Source records:
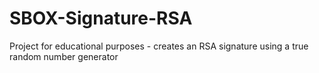 # SBOX-Signature-RSA
Project for educational purposes - creates an RSA signature using a true random number generator
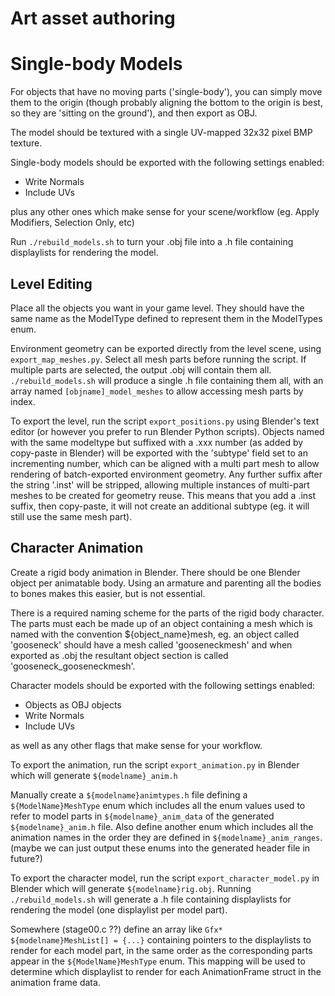 # Art asset authoring

# Single-body Models
For objects that have no moving parts ('single-body'), you can simply move them to the origin (though probably aligning the bottom to the origin is best, so they are 'sitting on the ground'), and then export as OBJ.

The model should be textured with a single UV-mapped 32x32 pixel BMP texture.

Single-body models should be exported with the following settings enabled:
- Write Normals
- Include UVs

plus any other ones which make sense for your scene/workflow (eg. Apply Modifiers, Selection Only, etc)

Run `./rebuild_models.sh` to turn your .obj file into a .h file containing displaylists for rendering the model.


## Level Editing
Place all the objects you want in your game level. They should have the same name as the ModelType defined to represent them in the ModelTypes enum.

Environment geometry can be exported directly from the level scene, using `export_map_meshes.py`. Select all mesh parts before running the script. If multiple parts are selected, the output .obj will contain them all. `./rebuild_models.sh` will produce a single .h file containing them all, with an array named `[objname]_model_meshes` to allow accessing mesh parts by index.

To export the level, run the script `export_positions.py` using Blender's text editor (or however you prefer to run Blender Python scripts). Objects named with the same modeltype but suffixed with a .xxx number (as added by copy-paste in Blender) will be exported with the 'subtype' field set to an incrementing number, which can be aligned with a multi part mesh to allow rendering of batch-exported environment geometry. Any further suffix after the string '.inst' will be stripped, allowing multiple instances of multi-part meshes to be created for geometry reuse. This means that you add a .inst suffix, then copy-paste, it will not create an additional subtype (eg. it will still use the same mesh part).

## Character Animation

Create a rigid body animation in Blender. There should be one Blender object per animatable body. Using an armature and parenting all the bodies to bones makes this easier, but is not essential.

There is a required naming scheme for the parts of the rigid body character. The parts must each be made up of an object containing a mesh which is named with the convention ${object_name}mesh, eg. an object called 'gooseneck' should have a mesh called 'gooseneckmesh' and when exported as .obj the resultant object section is called 'gooseneck_gooseneckmesh'.

Character models should be exported with the following settings enabled:
- Objects as OBJ objects
- Write Normals
- Include UVs

as well as any other flags that make sense for your workflow.

To export the animation, run the script `export_animation.py` in Blender which will generate `${modelname}_anim.h`

Manually create a `${modelname}animtypes.h` file defining a `${ModelName}MeshType` enum which includes all the enum values used to refer to model parts in `${modelname}_anim_data` of the generated `${modelname}_anim.h` file. Also define another enum which includes all the animation names in the order they are defined in `${modelname}_anim_ranges`. (maybe we can just output these enums into the generated header file in future?)

To export the character model, run the script `export_character_model.py` in Blender which will generate `${modelname}rig.obj`. Running `./rebuild_models.sh` will generate a .h file containing displaylists for rendering the model (one displaylist per model part).
 
Somewhere (stage00.c ??) define an array like `Gfx* ${modelname}MeshList[] = {...}` containing pointers to the displaylists to render for each model part, in the same order as the corresponding parts appear in the `${ModelName}MeshType` enum. This mapping will be used to determine which displaylist to render for each AnimationFrame struct in the animation frame data.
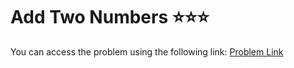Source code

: # Add Two Numbers ⭐⭐⭐
You can access the problem using the following link: [Problem Link](https://leetcode.com/problems/add-two-numbers/description/)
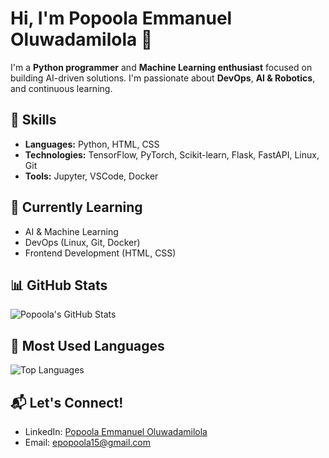 # Hi, I'm Popoola Emmanuel Oluwadamilola 👋

I'm a **Python programmer** and **Machine Learning enthusiast** focused on building AI-driven solutions. I'm passionate about **DevOps**, **AI & Robotics**, and continuous learning.

## 🚀 Skills

- **Languages:** Python, HTML, CSS
- **Technologies:** TensorFlow, PyTorch, Scikit-learn, Flask, FastAPI, Linux, Git
- **Tools:** Jupyter, VSCode, Docker

## 🌱 Currently Learning

- AI & Machine Learning
- DevOps (Linux, Git, Docker)
- Frontend Development (HTML, CSS)

## 📊 GitHub Stats

![Popoola's GitHub Stats](https://github-readme-stats.vercel.app/api?username=Gifted-Dev&show_icons=true&count_private=true&hide=prs&hide_title=true&theme=radical)

## 🧰 Most Used Languages

![Top Languages](https://github-readme-stats.vercel.app/api/top-langs/?username=Gifted-Dev&langs_count=5&layout=compact&theme=radical)

## 📬 Let's Connect!

- LinkedIn: [Popoola Emmanuel Oluwadamilola](https://www.linkedin.com/in/iamgifted/)
- Email: epopoola15@gmail.com
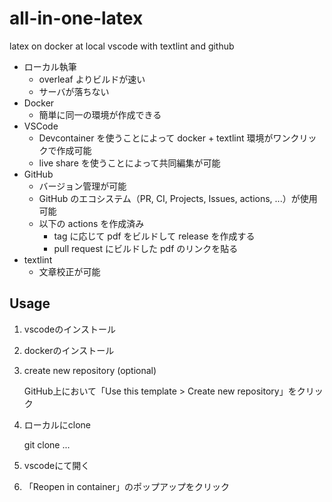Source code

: # all-in-one-latex

latex on docker at local vscode with textlint and github

- ローカル執筆
  - overleaf よりビルドが速い
  - サーバが落ちない
- Docker
  - 簡単に同一の環境が作成できる
- VSCode
  - Devcontainer を使うことによって docker + textlint 環境がワンクリックで作成可能
  - live share を使うことによって共同編集が可能
- GitHub
  - バージョン管理が可能
  - GitHub のエコシステム（PR, CI, Projects, Issues, actions, ...）が使用可能
  - 以下の actions を作成済み
    - tag に応じて pdf をビルドして release を作成する
    - pull request にビルドした pdf のリンクを貼る
- textlint
  - 文章校正が可能

## Usage

1. vscodeのインストール
2. dockerのインストール
3. create new repository (optional)

   GitHub上において「Use this template > Create new repository」をクリック
4. ローカルにclone

   git clone ...
5. vscodeにて開く
6. 「Reopen in container」のポップアップをクリック
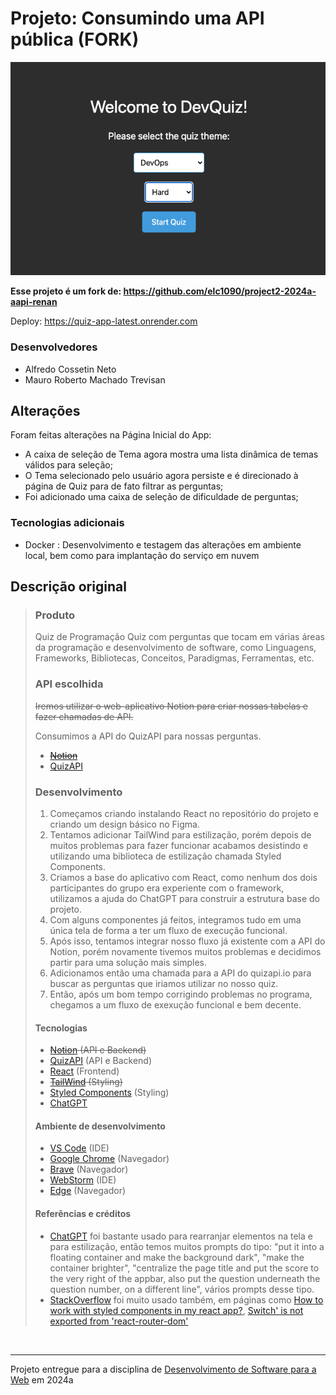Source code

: # Projeto: Consumindo uma API pública (FORK)

![Screenshot do projeto](./image.png)

<b>Esse projeto é um fork de: https://github.com/elc1090/project2-2024a-aapi-renan</b>

Deploy: https://quiz-app-latest.onrender.com

### Desenvolvedores

- Alfredo Cossetin Neto
- Mauro Roberto Machado Trevisan

## Alterações

Foram feitas alterações na Página Inicial do App:
- A caixa de seleção de Tema agora mostra uma lista dinâmica de temas válidos para seleção;
- O Tema selecionado pelo usuário agora persiste e é direcionado à página de Quiz para de fato filtrar as perguntas;
- Foi adicionado uma caixa de seleção de dificuldade de perguntas;

### Tecnologias adicionais

- Docker : Desenvolvimento e testagem das alterações em ambiente local, bem como para implantação do serviço em nuvem

## Descrição original

> ### Produto
> 
> Quiz de Programação
> Quiz com perguntas que tocam em várias áreas da programação e desenvolvimento de software, como Linguagens, Frameworks, Bibliotecas, Conceitos, Paradigmas, Ferramentas, etc.
> 
> ### API escolhida
> 
> ~~Iremos utilizar o web-aplicativo Notion para criar nossas tabelas e fazer chamadas de API.~~
> 
> Consumimos a API do QuizAPI para nossas perguntas.
> 
> - [~~Notion~~](https://www.notion.so/pt-br)
> - [QuizAPI](https://quizapi.io/)
> 
> ### Desenvolvimento
> 
> 1) Começamos criando instalando React no repositório do projeto e criando um design básico no Figma.
> 2) Tentamos adicionar TailWind para estilização, porém depois de muitos problemas para fazer funcionar acabamos desistindo e utilizando uma biblioteca de estilização chamada Styled Components.
> 3) Criamos a base do aplicativo com React, como nenhum dos dois participantes do grupo era experiente com o framework, utilizamos a ajuda do ChatGPT para construir a estrutura base do projeto.
> 4) Com alguns componentes já feitos, integramos tudo em uma única tela de forma a ter um fluxo de execução funcional.
> 5) Após isso, tentamos integrar nosso fluxo já existente com a API do Notion, porém novamente tivemos muitos problemas e decidimos partir para uma solução mais simples.
> 6) Adicionamos então uma chamada para a API do quizapi.io para buscar as perguntas que iriamos utilizar no nosso quiz.
> 7) Então, após um bom tempo corrigindo problemas no programa, chegamos a um fluxo de exexução funcional e bem decente.
> 
> #### Tecnologias
> 
> - ~~[Notion](https://www.notion.so/pt-br) (API e Backend)~~
> - [QuizAPI](https://quizapi.io/) (API e Backend)
> - [React](https://pt-br.legacy.reactjs.org/) (Frontend)
> - ~~[TailWind](https://tailwindcss.com/) (Styling)~~
> - [Styled Components](https://styled-components.com/) (Styling)
> - [ChatGPT](https://chat.openai.com/)
> 
> #### Ambiente de desenvolvimento
> 
> - [VS Code](https://code.visualstudio.com/) (IDE)
> - [Google Chrome](https://www.google.com/intl/pt-BR/chrome/) (Navegador)
> - [Brave](https://brave.com/pt-br/) (Navegador)
> - [WebStorm](https://www.jetbrains.com/webstorm) (IDE)
> - [Edge](https://www.microsoft.com/pt-br/edge/download?form=MA13FJ) (Navegador) 
> 
> #### Referências e créditos
> 
> - [ChatGPT](https://chat.openai.com/) foi bastante usado para rearranjar elementos na tela e para estilização, então temos muitos prompts do tipo: "put it into a floating container and make the background dark", "make the container brighter", "centralize the page title and put the score to the very right of the appbar, also put the question underneath the question number, on a different line", vários prompts desse tipo.
> - [StackOverflow](https://stackoverflow.com/) foi muito usado também, em páginas como [How to work with styled components in my react app?](https://stackoverflow.com/questions/42374080/how-to-work-with-styled-components-in-my-react-app), [Switch' is not exported from 'react-router-dom'](https://stackoverflow.com/questions/69843615/switch-is-not-exported-from-react-router-dom)  
<br>

---
Projeto entregue para a disciplina de [Desenvolvimento de Software para a Web](http://github.com/andreainfufsm/elc1090-2024a) em 2024a
 
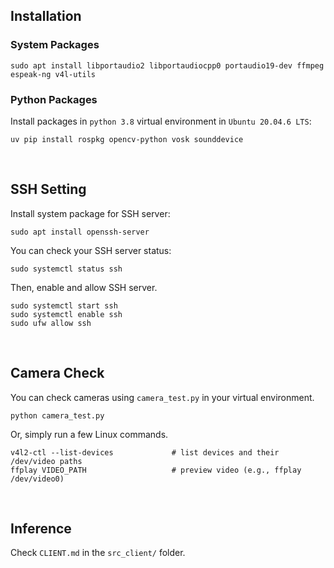 ## Installation
### System Packages
    sudo apt install libportaudio2 libportaudiocpp0 portaudio19-dev ffmpeg espeak-ng v4l-utils

### Python Packages
Install packages in `python 3.8` virtual environment in `Ubuntu 20.04.6 LTS`:
    
    uv pip install rospkg opencv-python vosk sounddevice

<br>

## SSH Setting
Install system package for SSH server:

    sudo apt install openssh-server

You can check your SSH server status:

    sudo systemctl status ssh

Then, enable and allow SSH server.

    sudo systemctl start ssh
    sudo systemctl enable ssh
    sudo ufw allow ssh

<br>

## Camera Check
You can check cameras using `camera_test.py` in your virtual environment.

    python camera_test.py

Or, simply run a few Linux commands.

    v4l2-ctl --list-devices             # list devices and their /dev/video paths
    ffplay VIDEO_PATH                   # preview video (e.g., ffplay /dev/video0)

<br>

## Inference
Check `CLIENT.md` in the `src_client/` folder.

What to produce:
Please transcribe exactly the lines from the start of the records through the line containing "## Level Editing", leaving the pictures out.

Reply:
 # SBOX-Signature-RSA
Project for educational purposes - creates an RSA signature using a true random number generator
 # Art asset authoring

# Single-body Models
For objects that have no moving parts ('single-body'), you can simply move them to the origin (though probably aligning the bottom to the origin is best, so they are 'sitting on the ground'), and then export as OBJ.

The model should be textured with a single UV-mapped 32x32 pixel BMP texture.

Single-body models should be exported with the following settings enabled:
- Write Normals
- Include UVs

plus any other ones which make sense for your scene/workflow (eg. Apply Modifiers, Selection Only, etc)

Run `./rebuild_models.sh` to turn your .obj file into a .h file containing displaylists for rendering the model.


## Level Editing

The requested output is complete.